Your assignment: In the records below, find the lines that include "training" and copy each.

Records provided:
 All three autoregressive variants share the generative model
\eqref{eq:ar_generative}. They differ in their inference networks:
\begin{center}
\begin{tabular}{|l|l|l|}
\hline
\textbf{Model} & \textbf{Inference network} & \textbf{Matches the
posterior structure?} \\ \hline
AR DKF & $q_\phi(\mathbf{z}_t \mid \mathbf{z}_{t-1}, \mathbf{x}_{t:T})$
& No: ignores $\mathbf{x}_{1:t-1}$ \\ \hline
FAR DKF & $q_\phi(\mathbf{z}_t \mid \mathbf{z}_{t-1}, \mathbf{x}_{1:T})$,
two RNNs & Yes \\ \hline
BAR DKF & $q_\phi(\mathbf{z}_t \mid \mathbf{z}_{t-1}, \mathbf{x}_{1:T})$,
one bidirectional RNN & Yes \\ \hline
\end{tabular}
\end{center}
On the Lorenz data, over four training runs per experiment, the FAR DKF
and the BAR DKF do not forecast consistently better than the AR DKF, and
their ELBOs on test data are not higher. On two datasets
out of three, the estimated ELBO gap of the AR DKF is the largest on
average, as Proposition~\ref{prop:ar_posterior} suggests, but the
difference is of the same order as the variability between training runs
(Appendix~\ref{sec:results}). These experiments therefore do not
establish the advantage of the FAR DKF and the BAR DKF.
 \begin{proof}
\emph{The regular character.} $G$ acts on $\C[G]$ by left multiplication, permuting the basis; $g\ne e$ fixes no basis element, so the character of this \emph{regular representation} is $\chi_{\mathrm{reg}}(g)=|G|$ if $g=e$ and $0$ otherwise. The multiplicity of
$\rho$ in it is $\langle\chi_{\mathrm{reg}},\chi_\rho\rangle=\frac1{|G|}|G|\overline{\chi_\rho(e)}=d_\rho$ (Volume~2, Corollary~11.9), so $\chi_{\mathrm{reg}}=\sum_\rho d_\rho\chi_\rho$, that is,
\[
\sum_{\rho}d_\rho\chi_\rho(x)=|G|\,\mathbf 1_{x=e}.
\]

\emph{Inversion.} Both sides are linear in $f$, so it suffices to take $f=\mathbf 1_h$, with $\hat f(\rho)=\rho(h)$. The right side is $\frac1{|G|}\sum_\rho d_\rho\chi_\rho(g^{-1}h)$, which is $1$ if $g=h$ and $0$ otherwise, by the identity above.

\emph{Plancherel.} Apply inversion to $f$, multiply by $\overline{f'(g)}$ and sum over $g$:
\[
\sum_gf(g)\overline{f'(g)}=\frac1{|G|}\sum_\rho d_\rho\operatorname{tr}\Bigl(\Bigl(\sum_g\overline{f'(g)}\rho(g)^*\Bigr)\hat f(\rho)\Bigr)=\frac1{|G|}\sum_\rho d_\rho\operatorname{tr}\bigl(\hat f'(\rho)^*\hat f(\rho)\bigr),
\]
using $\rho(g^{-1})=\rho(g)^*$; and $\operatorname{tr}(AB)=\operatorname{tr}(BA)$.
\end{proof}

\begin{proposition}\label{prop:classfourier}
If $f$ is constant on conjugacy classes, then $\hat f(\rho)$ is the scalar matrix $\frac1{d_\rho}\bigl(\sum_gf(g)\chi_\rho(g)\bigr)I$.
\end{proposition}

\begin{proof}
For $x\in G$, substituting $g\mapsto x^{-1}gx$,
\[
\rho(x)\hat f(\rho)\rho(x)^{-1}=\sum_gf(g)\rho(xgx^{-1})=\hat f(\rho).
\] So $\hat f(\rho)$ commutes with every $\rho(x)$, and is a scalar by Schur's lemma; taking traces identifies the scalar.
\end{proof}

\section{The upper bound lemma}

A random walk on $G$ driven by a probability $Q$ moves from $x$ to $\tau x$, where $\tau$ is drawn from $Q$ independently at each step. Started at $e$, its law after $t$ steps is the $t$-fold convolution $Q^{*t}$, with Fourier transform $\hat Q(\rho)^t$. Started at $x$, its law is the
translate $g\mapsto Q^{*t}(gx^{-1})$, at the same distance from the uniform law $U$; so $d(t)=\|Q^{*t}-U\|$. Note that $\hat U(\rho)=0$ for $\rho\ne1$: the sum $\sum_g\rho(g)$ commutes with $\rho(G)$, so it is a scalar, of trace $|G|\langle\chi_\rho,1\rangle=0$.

Task answer:
On the Lorenz data, over four training runs per experiment, the FAR DKF
difference is of the same order as the variability between training runs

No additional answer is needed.